The microbiota is the set of non-pathogenic microorganisms, bacteria, viruses, parasites and fungi, called commensals, which live in a specific environment. In humans, there are different microbiota in the skin, mouth, vagina, lungs, the intestinal microbiota is the most populated of them, hosting 1012 to 1014 microorganisms of which only a minority of bacterial species of the intestinal microbiota can be easily cultured in vitro.

This intestinal microbiota can be disturbed by the action of antibiotics during antibiotic therapy, leading to a selection phenomenon by favoring colonization by the most resistant strains (Figure 1).

There are no recommendations on methods to quantitatively measure resistance in these bacterial populations. Therefore, the assessment of resistance in a quantitative manner represents a real challenge in terms of methodologies and sampling. With this in mind, and to understand the effect of oral administration of ampicillin on the gut microbiota of rats, we developed a method to effectively quantify resistance and use enterococci as indicators to track the rate of resistance.

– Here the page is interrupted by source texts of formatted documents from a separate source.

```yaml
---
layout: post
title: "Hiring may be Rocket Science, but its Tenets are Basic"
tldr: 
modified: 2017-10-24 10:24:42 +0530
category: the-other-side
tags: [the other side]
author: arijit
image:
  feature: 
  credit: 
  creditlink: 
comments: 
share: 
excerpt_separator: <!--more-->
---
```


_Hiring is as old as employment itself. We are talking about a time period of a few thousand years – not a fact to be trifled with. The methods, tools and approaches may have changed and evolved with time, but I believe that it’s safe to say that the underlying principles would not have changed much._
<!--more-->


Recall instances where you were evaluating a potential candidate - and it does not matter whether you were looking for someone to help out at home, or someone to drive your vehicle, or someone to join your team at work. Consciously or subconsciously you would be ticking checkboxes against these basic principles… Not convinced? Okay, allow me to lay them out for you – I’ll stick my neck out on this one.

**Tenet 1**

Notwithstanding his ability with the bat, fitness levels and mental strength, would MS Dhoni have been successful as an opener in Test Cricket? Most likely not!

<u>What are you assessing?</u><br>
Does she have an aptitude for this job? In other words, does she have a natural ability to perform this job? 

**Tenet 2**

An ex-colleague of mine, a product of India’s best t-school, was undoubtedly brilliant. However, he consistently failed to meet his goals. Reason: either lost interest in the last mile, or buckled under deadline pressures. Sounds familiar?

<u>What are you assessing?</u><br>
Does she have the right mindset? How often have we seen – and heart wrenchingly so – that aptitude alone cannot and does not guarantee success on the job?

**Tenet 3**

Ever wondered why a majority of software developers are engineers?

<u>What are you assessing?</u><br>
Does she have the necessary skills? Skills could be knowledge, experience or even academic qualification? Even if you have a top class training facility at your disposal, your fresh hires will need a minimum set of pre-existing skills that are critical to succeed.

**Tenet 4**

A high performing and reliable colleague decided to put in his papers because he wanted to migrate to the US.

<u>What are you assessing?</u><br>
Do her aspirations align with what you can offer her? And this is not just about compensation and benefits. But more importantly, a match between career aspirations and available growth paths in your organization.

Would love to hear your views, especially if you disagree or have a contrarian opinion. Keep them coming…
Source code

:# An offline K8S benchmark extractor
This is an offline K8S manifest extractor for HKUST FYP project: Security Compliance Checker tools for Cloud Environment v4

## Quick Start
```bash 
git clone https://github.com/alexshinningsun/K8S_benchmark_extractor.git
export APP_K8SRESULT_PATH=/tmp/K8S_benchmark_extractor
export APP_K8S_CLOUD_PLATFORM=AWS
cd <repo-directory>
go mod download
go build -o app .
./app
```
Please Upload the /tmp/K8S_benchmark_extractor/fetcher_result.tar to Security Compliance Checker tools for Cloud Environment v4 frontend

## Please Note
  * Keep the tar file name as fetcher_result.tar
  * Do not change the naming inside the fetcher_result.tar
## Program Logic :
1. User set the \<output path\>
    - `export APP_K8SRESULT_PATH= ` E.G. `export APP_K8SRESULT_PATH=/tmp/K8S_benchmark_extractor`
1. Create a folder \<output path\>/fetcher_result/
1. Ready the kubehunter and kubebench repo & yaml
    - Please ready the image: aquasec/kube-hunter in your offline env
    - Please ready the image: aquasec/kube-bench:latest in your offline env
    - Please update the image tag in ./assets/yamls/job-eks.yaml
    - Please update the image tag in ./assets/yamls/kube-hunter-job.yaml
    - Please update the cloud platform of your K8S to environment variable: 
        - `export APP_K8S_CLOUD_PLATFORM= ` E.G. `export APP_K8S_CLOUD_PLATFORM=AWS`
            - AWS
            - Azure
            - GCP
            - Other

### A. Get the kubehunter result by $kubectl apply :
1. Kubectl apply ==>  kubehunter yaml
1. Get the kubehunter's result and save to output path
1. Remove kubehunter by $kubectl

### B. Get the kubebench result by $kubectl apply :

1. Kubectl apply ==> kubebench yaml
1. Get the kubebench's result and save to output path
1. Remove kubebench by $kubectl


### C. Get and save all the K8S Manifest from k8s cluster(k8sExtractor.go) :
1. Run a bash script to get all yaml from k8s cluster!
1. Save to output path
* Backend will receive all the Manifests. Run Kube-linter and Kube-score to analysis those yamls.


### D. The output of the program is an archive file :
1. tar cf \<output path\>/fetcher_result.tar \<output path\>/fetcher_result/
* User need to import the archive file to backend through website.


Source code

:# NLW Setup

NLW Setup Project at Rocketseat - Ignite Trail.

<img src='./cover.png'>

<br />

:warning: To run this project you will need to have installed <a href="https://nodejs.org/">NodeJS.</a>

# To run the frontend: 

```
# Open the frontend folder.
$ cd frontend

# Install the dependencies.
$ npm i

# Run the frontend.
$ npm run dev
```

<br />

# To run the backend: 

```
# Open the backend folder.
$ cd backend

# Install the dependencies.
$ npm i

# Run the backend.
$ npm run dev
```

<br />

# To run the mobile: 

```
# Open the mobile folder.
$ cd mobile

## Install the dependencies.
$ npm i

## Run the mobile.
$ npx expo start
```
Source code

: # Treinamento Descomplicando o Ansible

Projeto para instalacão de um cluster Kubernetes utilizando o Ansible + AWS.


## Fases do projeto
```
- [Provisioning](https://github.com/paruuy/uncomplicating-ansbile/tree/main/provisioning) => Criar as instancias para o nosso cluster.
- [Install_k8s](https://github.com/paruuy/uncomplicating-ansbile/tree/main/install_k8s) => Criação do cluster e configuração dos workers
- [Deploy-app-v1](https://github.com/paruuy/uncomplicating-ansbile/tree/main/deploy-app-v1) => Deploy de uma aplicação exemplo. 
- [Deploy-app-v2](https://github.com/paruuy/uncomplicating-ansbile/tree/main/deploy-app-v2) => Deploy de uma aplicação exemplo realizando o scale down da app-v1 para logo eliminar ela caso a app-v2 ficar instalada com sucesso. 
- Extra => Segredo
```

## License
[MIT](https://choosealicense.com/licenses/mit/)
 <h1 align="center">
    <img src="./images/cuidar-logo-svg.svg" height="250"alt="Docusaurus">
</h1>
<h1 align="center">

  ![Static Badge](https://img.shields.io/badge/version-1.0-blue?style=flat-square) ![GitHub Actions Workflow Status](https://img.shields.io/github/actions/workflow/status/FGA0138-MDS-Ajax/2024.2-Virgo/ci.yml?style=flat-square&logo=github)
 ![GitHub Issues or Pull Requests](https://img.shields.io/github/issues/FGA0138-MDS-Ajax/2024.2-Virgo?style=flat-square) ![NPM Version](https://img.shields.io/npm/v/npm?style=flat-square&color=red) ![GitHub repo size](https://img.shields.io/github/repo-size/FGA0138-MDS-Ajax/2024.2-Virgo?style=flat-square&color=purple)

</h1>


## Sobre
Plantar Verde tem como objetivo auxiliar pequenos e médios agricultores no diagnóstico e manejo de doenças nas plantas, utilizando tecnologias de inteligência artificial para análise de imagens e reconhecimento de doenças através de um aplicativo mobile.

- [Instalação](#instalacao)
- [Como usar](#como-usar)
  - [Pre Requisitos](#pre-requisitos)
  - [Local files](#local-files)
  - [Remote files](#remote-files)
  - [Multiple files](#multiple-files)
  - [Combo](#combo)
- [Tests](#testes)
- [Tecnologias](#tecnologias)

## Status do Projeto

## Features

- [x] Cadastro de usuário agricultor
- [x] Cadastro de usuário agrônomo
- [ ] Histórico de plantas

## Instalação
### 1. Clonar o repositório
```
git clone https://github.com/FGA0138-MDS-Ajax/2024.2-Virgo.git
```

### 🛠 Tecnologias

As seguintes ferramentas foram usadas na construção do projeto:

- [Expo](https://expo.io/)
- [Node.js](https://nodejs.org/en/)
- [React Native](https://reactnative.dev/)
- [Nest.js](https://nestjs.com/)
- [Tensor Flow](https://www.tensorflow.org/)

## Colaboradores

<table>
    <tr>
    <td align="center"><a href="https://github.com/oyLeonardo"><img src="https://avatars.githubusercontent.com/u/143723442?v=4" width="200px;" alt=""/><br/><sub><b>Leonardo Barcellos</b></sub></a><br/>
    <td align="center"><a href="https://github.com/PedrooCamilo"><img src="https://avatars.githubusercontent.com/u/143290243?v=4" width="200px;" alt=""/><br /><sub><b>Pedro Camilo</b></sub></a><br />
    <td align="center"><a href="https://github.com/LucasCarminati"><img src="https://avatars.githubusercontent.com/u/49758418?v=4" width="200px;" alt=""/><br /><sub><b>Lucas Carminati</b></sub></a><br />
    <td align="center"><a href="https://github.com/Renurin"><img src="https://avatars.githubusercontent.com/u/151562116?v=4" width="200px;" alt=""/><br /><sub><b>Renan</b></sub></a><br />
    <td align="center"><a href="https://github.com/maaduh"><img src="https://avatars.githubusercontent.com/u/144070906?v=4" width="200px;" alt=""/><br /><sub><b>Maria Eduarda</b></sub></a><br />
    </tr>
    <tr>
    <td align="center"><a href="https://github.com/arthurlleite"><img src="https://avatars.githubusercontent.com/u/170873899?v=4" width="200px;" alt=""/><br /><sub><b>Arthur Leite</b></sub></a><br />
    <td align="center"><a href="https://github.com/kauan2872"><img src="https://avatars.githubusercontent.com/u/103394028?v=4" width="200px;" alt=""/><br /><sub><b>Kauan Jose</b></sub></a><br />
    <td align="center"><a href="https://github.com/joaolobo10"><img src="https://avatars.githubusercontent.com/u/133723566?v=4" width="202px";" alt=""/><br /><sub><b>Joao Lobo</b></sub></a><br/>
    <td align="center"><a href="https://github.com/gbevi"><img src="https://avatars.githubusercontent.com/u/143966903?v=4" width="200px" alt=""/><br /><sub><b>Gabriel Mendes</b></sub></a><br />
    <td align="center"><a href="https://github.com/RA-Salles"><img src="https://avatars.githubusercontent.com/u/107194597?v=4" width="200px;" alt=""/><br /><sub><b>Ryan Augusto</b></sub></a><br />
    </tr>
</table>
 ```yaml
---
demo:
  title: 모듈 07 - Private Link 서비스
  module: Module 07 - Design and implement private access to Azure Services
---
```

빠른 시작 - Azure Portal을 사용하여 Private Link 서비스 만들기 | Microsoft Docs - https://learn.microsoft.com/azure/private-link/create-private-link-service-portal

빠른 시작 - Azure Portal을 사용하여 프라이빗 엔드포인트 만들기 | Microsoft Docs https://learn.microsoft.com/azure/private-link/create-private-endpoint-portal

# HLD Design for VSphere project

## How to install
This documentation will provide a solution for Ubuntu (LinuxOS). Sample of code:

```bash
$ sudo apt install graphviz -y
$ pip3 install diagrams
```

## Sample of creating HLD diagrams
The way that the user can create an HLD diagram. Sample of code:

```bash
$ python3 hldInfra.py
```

Results showed that treated animals excreted significantly higher percentages of resistant enterococci than the control group (P ≤ 0.05) during and after treatment, consistent with the progressive accumulation of high levels of unabsorbed ampicillin in the feces as measured by RT-HPLC. The predominant species selected after the start of treatment was Enterococcus faecium (E. faecium). Two strains of E. faecium were found to be highly resistant to ampicillin compared to the other isolates, and one showed increased resistance to the different antibiotics tested, publication link:

🖝 https://link.springer.com/article/10.1007/s00284-019-01635-6

Genomic analysis of this strain indicated that its genome is composed of one chromosome and three plasmids encoding 3244 genes including 20 antibiotic resistance genes conferring different modes of resistance either by drug efflux (msrC, msrA, efmA, tetL, tetA), antibiotic-modifying enzymes (fosX, SAT4, lnu(B), AAC(6')-Ii, aph(3')-IIa, aph(3')-IIIa, ant(6)-Ia, cat), and target site modification (ponA, , dfrF, vanZ, erm(B), tetS, tetM and dfrG) (Figure 2).

Genetic mutation search showed a set of 20 mutations identified in the pbp5 gene conferring resistance to ampicillin due to an overproduction of PLP. In addition 3 virulence genes efaAfm, acm, and hylEfm were identified, 8 temperate prophages, and 2 mobile genetic elements or one is a Tn916 conjugative transposon from E. faecalis, which allows them to eventually be transferred and mobilize genes to other Gram-positive bacteria, including staphylococci, this is a part of my thesis, see the link:

🖝 https://theses.univ-oran1.dz/these.php?id=TH5155

Measurement of resistance within a gut microbiota is possible using enterococci as an indicator of resistance. E. faecium appears to have low pathogenicity, but may be at high risk of serving as a large reservoir of genes transmissible to other bacteria sharing the same ecosystem.